START LISTED ENTRIES

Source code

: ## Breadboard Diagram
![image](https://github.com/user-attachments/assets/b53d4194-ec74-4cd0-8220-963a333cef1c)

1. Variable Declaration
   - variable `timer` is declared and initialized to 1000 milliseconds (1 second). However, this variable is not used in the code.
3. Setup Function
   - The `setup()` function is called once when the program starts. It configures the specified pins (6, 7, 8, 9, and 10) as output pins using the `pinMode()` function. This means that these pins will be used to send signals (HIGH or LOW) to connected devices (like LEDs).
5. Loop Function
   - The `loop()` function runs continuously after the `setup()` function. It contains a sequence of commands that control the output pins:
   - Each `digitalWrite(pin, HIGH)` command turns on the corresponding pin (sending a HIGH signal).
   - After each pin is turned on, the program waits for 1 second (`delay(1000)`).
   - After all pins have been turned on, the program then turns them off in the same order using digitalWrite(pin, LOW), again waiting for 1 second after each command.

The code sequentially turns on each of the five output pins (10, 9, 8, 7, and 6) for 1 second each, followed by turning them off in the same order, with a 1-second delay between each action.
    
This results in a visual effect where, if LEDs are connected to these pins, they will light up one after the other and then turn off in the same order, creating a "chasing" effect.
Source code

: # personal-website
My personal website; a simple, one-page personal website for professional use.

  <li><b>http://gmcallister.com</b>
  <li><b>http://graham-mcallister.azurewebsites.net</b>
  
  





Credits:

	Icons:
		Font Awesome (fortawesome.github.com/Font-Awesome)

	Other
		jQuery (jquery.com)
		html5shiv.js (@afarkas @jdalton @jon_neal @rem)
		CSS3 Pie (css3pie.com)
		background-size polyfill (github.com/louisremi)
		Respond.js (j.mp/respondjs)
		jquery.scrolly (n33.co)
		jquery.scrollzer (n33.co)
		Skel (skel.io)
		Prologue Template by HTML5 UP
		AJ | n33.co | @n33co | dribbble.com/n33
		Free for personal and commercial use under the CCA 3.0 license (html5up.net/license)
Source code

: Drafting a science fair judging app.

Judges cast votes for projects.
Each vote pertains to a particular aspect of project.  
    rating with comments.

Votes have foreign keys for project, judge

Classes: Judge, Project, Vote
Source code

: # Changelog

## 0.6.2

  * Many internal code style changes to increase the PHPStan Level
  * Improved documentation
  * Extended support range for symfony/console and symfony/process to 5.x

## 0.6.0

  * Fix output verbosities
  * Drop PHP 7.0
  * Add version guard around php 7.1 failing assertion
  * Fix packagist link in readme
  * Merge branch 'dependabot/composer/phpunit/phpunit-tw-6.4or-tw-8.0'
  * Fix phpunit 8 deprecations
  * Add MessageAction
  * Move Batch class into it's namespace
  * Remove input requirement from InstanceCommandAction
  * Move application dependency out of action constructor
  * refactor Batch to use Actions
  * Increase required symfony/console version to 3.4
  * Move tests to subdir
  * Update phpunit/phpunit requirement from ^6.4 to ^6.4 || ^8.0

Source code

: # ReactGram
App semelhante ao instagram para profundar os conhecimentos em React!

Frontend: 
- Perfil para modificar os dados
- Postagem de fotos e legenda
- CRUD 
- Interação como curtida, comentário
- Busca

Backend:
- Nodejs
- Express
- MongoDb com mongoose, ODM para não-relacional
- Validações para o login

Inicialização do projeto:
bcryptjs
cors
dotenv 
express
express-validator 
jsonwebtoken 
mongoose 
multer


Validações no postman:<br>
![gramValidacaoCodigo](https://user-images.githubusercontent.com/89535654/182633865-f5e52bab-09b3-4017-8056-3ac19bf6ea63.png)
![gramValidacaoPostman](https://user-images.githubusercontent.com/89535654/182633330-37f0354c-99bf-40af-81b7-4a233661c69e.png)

END LISTED ENTRIES

▶ _YOUR GOAL_:
Wherever the word "digitalWrite" appears in the listing, copy the line that holds it.

▶ _SOLUTION TO THIS PROBLEM_:
   - Each `digitalWrite(pin, HIGH)` command turns on the corresponding pin (sending a HIGH signal).
   - After all pins have been turned on, the program then turns them off in the same order using digitalWrite(pin, LOW), again waiting for 1 second after each command.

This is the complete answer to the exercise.